Straight copy, no pictures: transcribe each entry as it stands.

*** Record set Section Begins ***

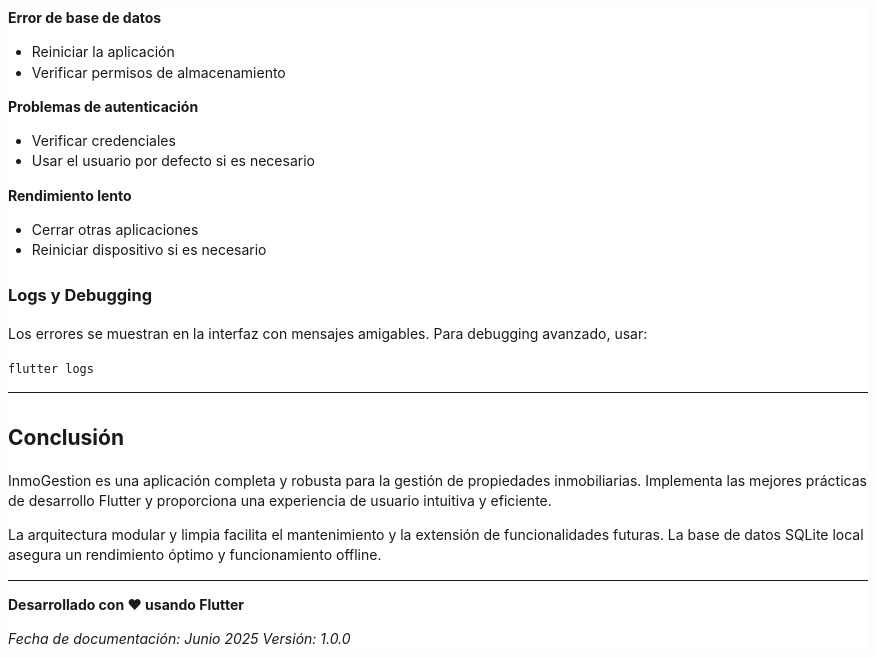 **Error de base de datos**
- Reiniciar la aplicación
- Verificar permisos de almacenamiento

**Problemas de autenticación**
- Verificar credenciales
- Usar el usuario por defecto si es necesario

**Rendimiento lento**
- Cerrar otras aplicaciones
- Reiniciar dispositivo si es necesario

### Logs y Debugging

Los errores se muestran en la interfaz con mensajes amigables. Para debugging avanzado, usar:
```bash
flutter logs
```

---

## Conclusión

InmoGestion es una aplicación completa y robusta para la gestión de propiedades inmobiliarias. Implementa las mejores prácticas de desarrollo Flutter y proporciona una experiencia de usuario intuitiva y eficiente.

La arquitectura modular y limpia facilita el mantenimiento y la extensión de funcionalidades futuras. La base de datos SQLite local asegura un rendimiento óptimo y funcionamiento offline.

---

**Desarrollado con ❤️ usando Flutter**

*Fecha de documentación: Junio 2025*
*Versión: 1.0.0* 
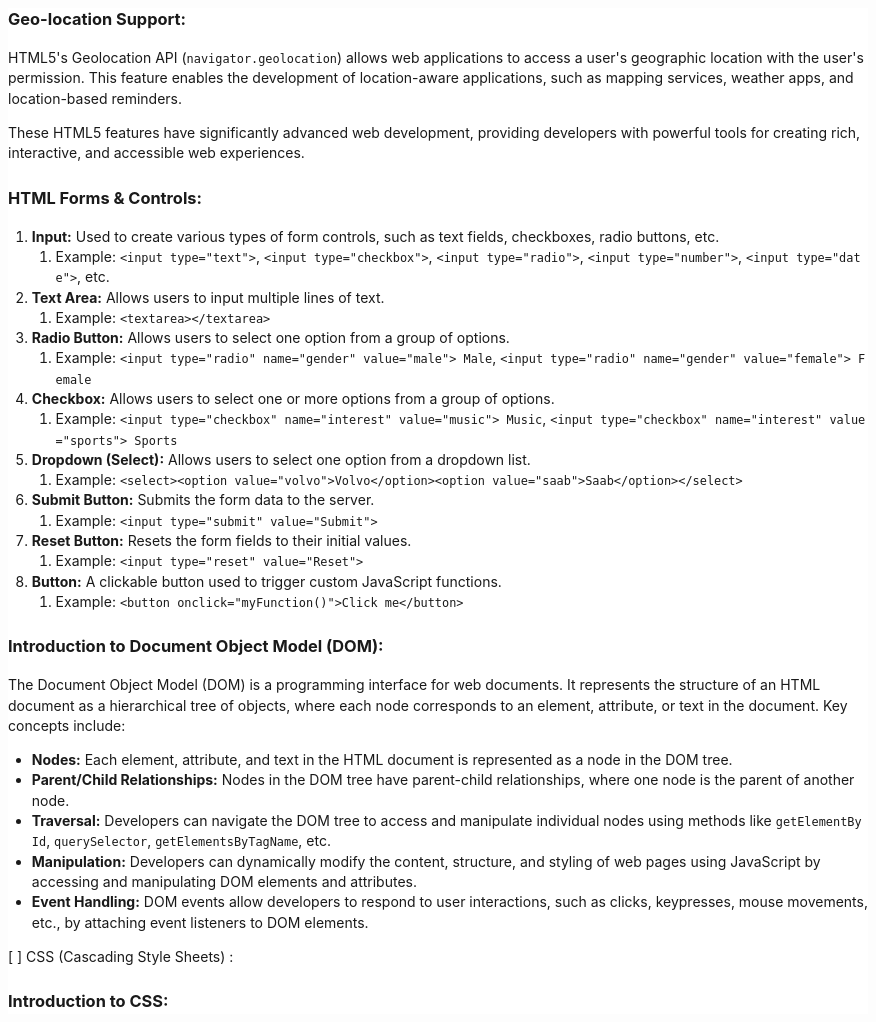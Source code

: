 ### Geo-location Support:

HTML5's Geolocation API (`navigator.geolocation`) allows web applications to access a user's geographic location with the user's permission. This feature enables the development of location-aware applications, such as mapping services, weather apps, and location-based reminders.

These HTML5 features have significantly advanced web development, providing developers with powerful tools for creating rich, interactive, and accessible web experiences.

### HTML Forms & Controls:

1.  **Input:** Used to create various types of form controls, such as text fields, checkboxes, radio buttons, etc.
    1.  Example: `<input type="text">`, `<input type="checkbox">`, `<input type="radio">`, `<input type="number">`, `<input type="date">`, etc.
2.  **Text Area:** Allows users to input multiple lines of text.
    1.  Example: `<textarea></textarea>`
3.  **Radio Button:** Allows users to select one option from a group of options.
    1.  Example: `<input type="radio" name="gender" value="male"> Male`, `<input type="radio" name="gender" value="female"> Female`
4.  **Checkbox:** Allows users to select one or more options from a group of options.
    1.  Example: `<input type="checkbox" name="interest" value="music"> Music`, `<input type="checkbox" name="interest" value="sports"> Sports`
5.  **Dropdown (Select):** Allows users to select one option from a dropdown list.
    1.  Example: `<select><option value="volvo">Volvo</option><option value="saab">Saab</option></select>`
6.  **Submit Button:** Submits the form data to the server.
    1.  Example: `<input type="submit" value="Submit">`
7.  **Reset Button:** Resets the form fields to their initial values.
    1.  Example: `<input type="reset" value="Reset">`
8.  **Button:** A clickable button used to trigger custom JavaScript functions.
    1.  Example: `<button onclick="myFunction()">Click me</button>`

### Introduction to Document Object Model (DOM):

The Document Object Model (DOM) is a programming interface for web documents. It represents the structure of an HTML document as a hierarchical tree of objects, where each node corresponds to an element, attribute, or text in the document. Key concepts include:

-   **Nodes:** Each element, attribute, and text in the HTML document is represented as a node in the DOM tree.
-   **Parent/Child Relationships:** Nodes in the DOM tree have parent-child relationships, where one node is the parent of another node.
-   **Traversal:** Developers can navigate the DOM tree to access and manipulate individual nodes using methods like `getElementById`, `querySelector`, `getElementsByTagName`, etc.
-   **Manipulation:** Developers can dynamically modify the content, structure, and styling of web pages using JavaScript by accessing and manipulating DOM elements and attributes.
-   **Event Handling:** DOM events allow developers to respond to user interactions, such as clicks, keypresses, mouse movements, etc., by attaching event listeners to DOM elements.

[ ] CSS (Cascading Style Sheets) :

### Introduction to CSS:

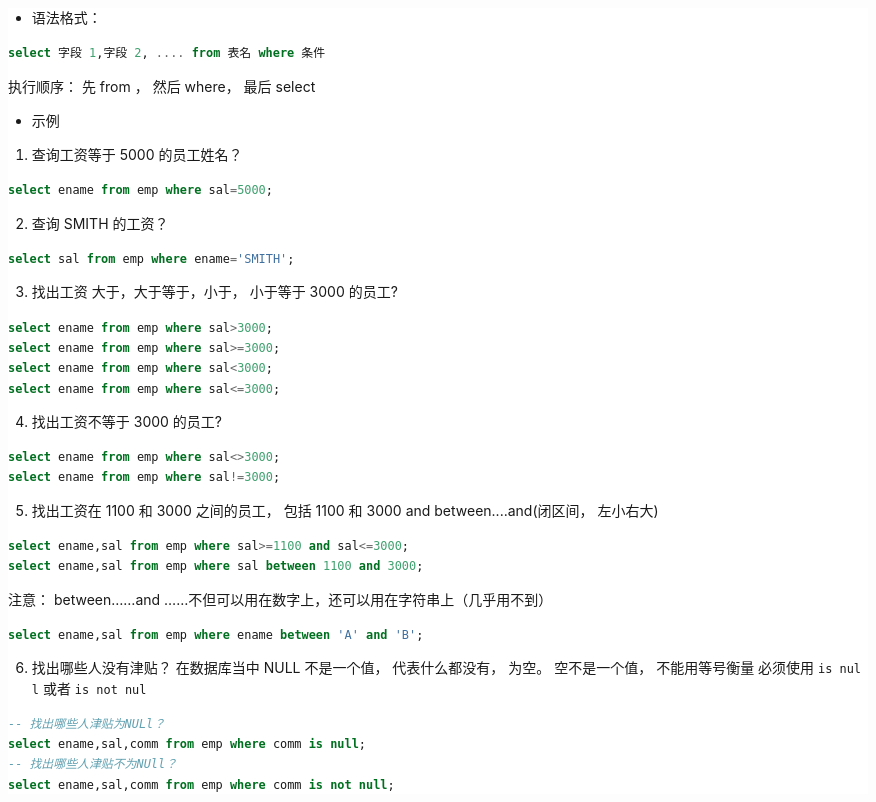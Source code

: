 - 语法格式：

```sql
select 字段 1,字段 2, .... from 表名 where 条件
```

执行顺序： 先 from ， 然后 where， 最后 select

- 示例

1. 查询工资等于 5000 的员工姓名？

```sql
select ename from emp where sal=5000;
```

2. 查询 SMITH 的工资？

```sql
select sal from emp where ename='SMITH';
```

3. 找出工资 大于，大于等于，小于， 小于等于 3000 的员工?

```sql
select ename from emp where sal>3000;
select ename from emp where sal>=3000;
select ename from emp where sal<3000;
select ename from emp where sal<=3000;
```

4. 找出工资不等于 3000 的员工?

```sql
select ename from emp where sal<>3000;
select ename from emp where sal!=3000;
```

5. 找出工资在 1100 和 3000 之间的员工， 包括 1100 和 3000
   and
   between....and(闭区间， 左小右大)

```sql
select ename,sal from emp where sal>=1100 and sal<=3000;
select ename,sal from emp where sal between 1100 and 3000;
```

注意： between……and ……不但可以用在数字上，还可以用在字符串上（几乎用不到）

```sql
select ename,sal from emp where ename between 'A' and 'B';
```

6. 找出哪些人没有津贴？ 在数据库当中 NULL 不是一个值， 代表什么都没有， 为空。
   空不是一个值， 不能用等号衡量
   必须使用 `is null` 或者 `is not nul`

```sql
-- 找出哪些人津贴为NULl？
select ename,sal,comm from emp where comm is null;
-- 找出哪些人津贴不为NUll？
select ename,sal,comm from emp where comm is not null;

```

*** Record set Section Ends ***

• Expected answer
 **Error de base de datos**
- Reiniciar la aplicación
- Verificar permisos de almacenamiento

**Problemas de autenticación**
- Verificar credenciales
- Usar el usuario por defecto si es necesario

**Rendimiento lento**
- Cerrar otras aplicaciones
- Reiniciar dispositivo si es necesario

### Logs y Debugging

Los errores se muestran en la interfaz con mensajes amigables. Para debugging avanzado, usar:
```bash
flutter logs
```

---

## Conclusión

InmoGestion es una aplicación completa y robusta para la gestión de propiedades inmobiliarias. Implementa las mejores prácticas de desarrollo Flutter y proporciona una experiencia de usuario intuitiva y eficiente.

La arquitectura modular y limpia facilita el mantenimiento y la extensión de funcionalidades futuras. La base de datos SQLite local asegura un rendimiento óptimo y funcionamiento offline.

---

**Desarrollado con ❤️ usando Flutter**

*Fecha de documentación: Junio 2025*
*Versión: 1.0.0* 
Source code

: ### Geo-location Support:

HTML5's Geolocation API (`navigator.geolocation`) allows web applications to access a user's geographic location with the user's permission. This feature enables the development of location-aware applications, such as mapping services, weather apps, and location-based reminders.

These HTML5 features have significantly advanced web development, providing developers with powerful tools for creating rich, interactive, and accessible web experiences.

### HTML Forms & Controls:

1.  **Input:** Used to create various types of form controls, such as text fields, checkboxes, radio buttons, etc.
    1.  Example: `<input type="text">`, `<input type="checkbox">`, `<input type="radio">`, `<input type="number">`, `<input type="date">`, etc.
2.  **Text Area:** Allows users to input multiple lines of text.
    1.  Example: `<textarea></textarea>`
3.  **Radio Button:** Allows users to select one option from a group of options.
    1.  Example: `<input type="radio" name="gender" value="male"> Male`, `<input type="radio" name="gender" value="female"> Female`
4.  **Checkbox:** Allows users to select one or more options from a group of options.
    1.  Example: `<input type="checkbox" name="interest" value="music"> Music`, `<input type="checkbox" name="interest" value="sports"> Sports`
5.  **Dropdown (Select):** Allows users to select one option from a dropdown list.
    1.  Example: `<select><option value="volvo">Volvo</option><option value="saab">Saab</option></select>`
6.  **Submit Button:** Submits the form data to the server.
    1.  Example: `<input type="submit" value="Submit">`
7.  **Reset Button:** Resets the form fields to their initial values.
    1.  Example: `<input type="reset" value="Reset">`
8.  **Button:** A clickable button used to trigger custom JavaScript functions.
    1.  Example: `<button onclick="myFunction()">Click me</button>`

### Introduction to Document Object Model (DOM):

The Document Object Model (DOM) is a programming interface for web documents. It represents the structure of an HTML document as a hierarchical tree of objects, where each node corresponds to an element, attribute, or text in the document. Key concepts include:

-   **Nodes:** Each element, attribute, and text in the HTML document is represented as a node in the DOM tree.
-   **Parent/Child Relationships:** Nodes in the DOM tree have parent-child relationships, where one node is the parent of another node.
-   **Traversal:** Developers can navigate the DOM tree to access and manipulate individual nodes using methods like `getElementById`, `querySelector`, `getElementsByTagName`, etc.
-   **Manipulation:** Developers can dynamically modify the content, structure, and styling of web pages using JavaScript by accessing and manipulating DOM elements and attributes.
-   **Event Handling:** DOM events allow developers to respond to user interactions, such as clicks, keypresses, mouse movements, etc., by attaching event listeners to DOM elements.

[ ] CSS (Cascading Style Sheets) :

### Introduction to CSS:

Source code

: - 语法格式：

```sql
select 字段 1,字段 2, .... from 表名 where 条件
```

执行顺序： 先 from ， 然后 where， 最后 select

- 示例

1. 查询工资等于 5000 的员工姓名？

```sql
select ename from emp where sal=5000;
```

2. 查询 SMITH 的工资？

```sql
select sal from emp where ename='SMITH';
```

3. 找出工资 大于，大于等于，小于， 小于等于 3000 的员工?

```sql
select ename from emp where sal>3000;
select ename from emp where sal>=3000;
select ename from emp where sal<3000;
select ename from emp where sal<=3000;
```

4. 找出工资不等于 3000 的员工?

```sql
select ename from emp where sal<>3000;
select ename from emp where sal!=3000;
```

5. 找出工资在 1100 和 3000 之间的员工， 包括 1100 和 3000
   and
   between....and(闭区间， 左小右大)

```sql
select ename,sal from emp where sal>=1100 and sal<=3000;
select ename,sal from emp where sal between 1100 and 3000;
```

注意： between……and ……不但可以用在数字上，还可以用在字符串上（几乎用不到）

```sql
select ename,sal from emp where ename between 'A' and 'B';
```

6. 找出哪些人没有津贴？ 在数据库当中 NULL 不是一个值， 代表什么都没有， 为空。
   空不是一个值， 不能用等号衡量
   必须使用 `is null` 或者 `is not nul`

```sql
-- 找出哪些人津贴为NULl？
select ename,sal,comm from emp where comm is null;
-- 找出哪些人津贴不为NUll？
select ename,sal,comm from emp where comm is not null;

```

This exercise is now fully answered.